Martin Goodson
Wind by Phyllis Reid | with commentary by Martin Goodson
Poet's Corner
This poem manages to convey what it feels like to give ourselves wholeheartedly into the everyday activities of life.
This is a great day -
Run out and pick a tree,
Seize a great flaring beech
And wave it overhead.
Run shouting through the fields,
Leap hedges and rivers,
Maenads will spring to meet you,
Contesting the race.
Run - though you trail the clouds,
Run through the roaring world,
This is a giant day.
The poem above was taken from Poems I Remember by Christmas Humphreys. He is the founder of the Buddhist Society in London which celebrates its centennial this year. Although
I cannot find any further details of its author, the expression of Life with a capital L is so perfect as to warrant its inclusion as the first in our new series of poems.

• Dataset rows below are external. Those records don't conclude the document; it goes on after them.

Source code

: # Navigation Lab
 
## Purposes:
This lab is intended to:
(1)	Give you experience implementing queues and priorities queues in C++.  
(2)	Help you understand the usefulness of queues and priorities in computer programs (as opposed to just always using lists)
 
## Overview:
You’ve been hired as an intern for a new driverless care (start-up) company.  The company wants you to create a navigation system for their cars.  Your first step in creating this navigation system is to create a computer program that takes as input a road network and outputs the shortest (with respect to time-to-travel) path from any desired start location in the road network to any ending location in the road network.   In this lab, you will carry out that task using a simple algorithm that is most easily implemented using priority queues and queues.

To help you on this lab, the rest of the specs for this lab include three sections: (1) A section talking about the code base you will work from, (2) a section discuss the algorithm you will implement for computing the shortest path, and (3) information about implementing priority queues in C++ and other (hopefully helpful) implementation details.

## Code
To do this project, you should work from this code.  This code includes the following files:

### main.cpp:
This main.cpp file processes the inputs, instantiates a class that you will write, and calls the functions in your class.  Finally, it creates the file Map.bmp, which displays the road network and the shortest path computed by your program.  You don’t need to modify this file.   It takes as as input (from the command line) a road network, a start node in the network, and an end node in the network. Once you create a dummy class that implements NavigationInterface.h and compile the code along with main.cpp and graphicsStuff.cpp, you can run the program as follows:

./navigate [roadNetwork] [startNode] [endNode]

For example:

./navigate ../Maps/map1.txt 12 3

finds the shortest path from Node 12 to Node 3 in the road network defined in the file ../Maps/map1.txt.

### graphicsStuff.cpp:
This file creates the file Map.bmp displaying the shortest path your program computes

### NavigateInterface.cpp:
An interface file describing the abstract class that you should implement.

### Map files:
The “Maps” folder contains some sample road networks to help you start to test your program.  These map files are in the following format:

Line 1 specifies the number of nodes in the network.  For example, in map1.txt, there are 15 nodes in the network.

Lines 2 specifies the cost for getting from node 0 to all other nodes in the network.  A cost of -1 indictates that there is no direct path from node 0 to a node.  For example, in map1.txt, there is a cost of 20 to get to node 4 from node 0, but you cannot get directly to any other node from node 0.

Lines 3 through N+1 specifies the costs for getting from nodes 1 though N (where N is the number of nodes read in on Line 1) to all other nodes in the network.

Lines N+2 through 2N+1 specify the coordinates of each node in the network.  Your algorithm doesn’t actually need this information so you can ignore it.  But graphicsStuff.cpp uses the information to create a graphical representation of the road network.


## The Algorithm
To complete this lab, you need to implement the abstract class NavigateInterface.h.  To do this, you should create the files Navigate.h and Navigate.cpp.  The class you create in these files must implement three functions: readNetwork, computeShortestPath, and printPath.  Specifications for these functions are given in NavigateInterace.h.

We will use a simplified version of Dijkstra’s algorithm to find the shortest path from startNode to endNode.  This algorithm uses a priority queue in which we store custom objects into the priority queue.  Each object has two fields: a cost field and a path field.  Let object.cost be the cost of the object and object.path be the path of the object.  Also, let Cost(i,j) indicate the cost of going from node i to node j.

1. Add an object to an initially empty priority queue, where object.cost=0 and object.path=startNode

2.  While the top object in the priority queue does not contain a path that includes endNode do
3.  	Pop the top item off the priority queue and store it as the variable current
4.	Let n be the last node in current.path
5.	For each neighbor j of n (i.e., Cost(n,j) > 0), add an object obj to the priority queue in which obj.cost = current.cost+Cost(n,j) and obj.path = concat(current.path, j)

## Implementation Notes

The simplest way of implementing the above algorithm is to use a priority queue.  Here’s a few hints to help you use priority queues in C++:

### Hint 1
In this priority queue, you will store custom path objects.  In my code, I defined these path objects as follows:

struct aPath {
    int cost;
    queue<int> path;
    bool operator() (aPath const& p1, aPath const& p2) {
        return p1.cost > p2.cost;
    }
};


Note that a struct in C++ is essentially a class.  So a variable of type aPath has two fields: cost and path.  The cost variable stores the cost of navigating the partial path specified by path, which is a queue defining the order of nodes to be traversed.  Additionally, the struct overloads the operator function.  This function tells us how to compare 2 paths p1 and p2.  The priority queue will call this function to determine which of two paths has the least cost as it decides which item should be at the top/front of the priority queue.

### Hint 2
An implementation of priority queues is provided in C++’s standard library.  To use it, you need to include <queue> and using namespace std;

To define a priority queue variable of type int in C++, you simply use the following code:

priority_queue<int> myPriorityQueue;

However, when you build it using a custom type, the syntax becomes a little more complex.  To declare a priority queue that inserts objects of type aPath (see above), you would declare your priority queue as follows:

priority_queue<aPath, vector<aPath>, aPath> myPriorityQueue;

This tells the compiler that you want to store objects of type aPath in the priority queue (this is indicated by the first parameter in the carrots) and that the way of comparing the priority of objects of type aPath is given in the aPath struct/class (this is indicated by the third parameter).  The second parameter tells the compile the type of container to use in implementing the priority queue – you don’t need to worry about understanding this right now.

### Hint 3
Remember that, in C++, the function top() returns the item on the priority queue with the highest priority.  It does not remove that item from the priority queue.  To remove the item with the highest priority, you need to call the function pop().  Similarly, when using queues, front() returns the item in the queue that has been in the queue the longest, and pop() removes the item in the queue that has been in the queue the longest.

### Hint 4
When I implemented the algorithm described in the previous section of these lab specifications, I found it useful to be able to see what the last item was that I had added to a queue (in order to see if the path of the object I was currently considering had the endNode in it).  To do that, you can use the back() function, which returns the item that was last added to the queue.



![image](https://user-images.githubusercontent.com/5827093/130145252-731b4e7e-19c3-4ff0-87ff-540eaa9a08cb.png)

Occasionally a Zen student will ask, “How do I know that I’m doing Zen practice properly?” A simple way to answer the question is to point to this poem and inform the student that when the whole of life is connected to this great Life, we can rest assured that we are finally practicing properly. Indeed, we have arrived!
Master Daiyu Myokyo’s first instruction for Zen practice was always: “Give yourself wholeheartedly into what is being done”. The whole heart is key. The wind in this poem is not just the outer force but an inner one that swells up from the depths of a heart that has become empty of all obstructions. This wind is not just a raw elemental force, but a humanised one which expresses the joy of Life by simply being alive: “Run shouting through the fields, Leap hedges and rivers.”
Life also recognises all life as itself and, if we express that whole-hearted living of it, life will also come to meet us in the everyday, in the mundane and the ordinary. This is what Master Rinzai meant when he said:
Just be your ordinary selves,
Do not give yourselves airs!
Aloofness separates me from life in the same way that a bucket of water drawn from a river no longer expresses the energy or flow of that river. So, we must keep diving right back in and then all spiritual beings will become known to us. In this flow of life there is nothing to seize hold of. Trying to do so will only end in dry words. Yet words watered by this life do speak - so speak them!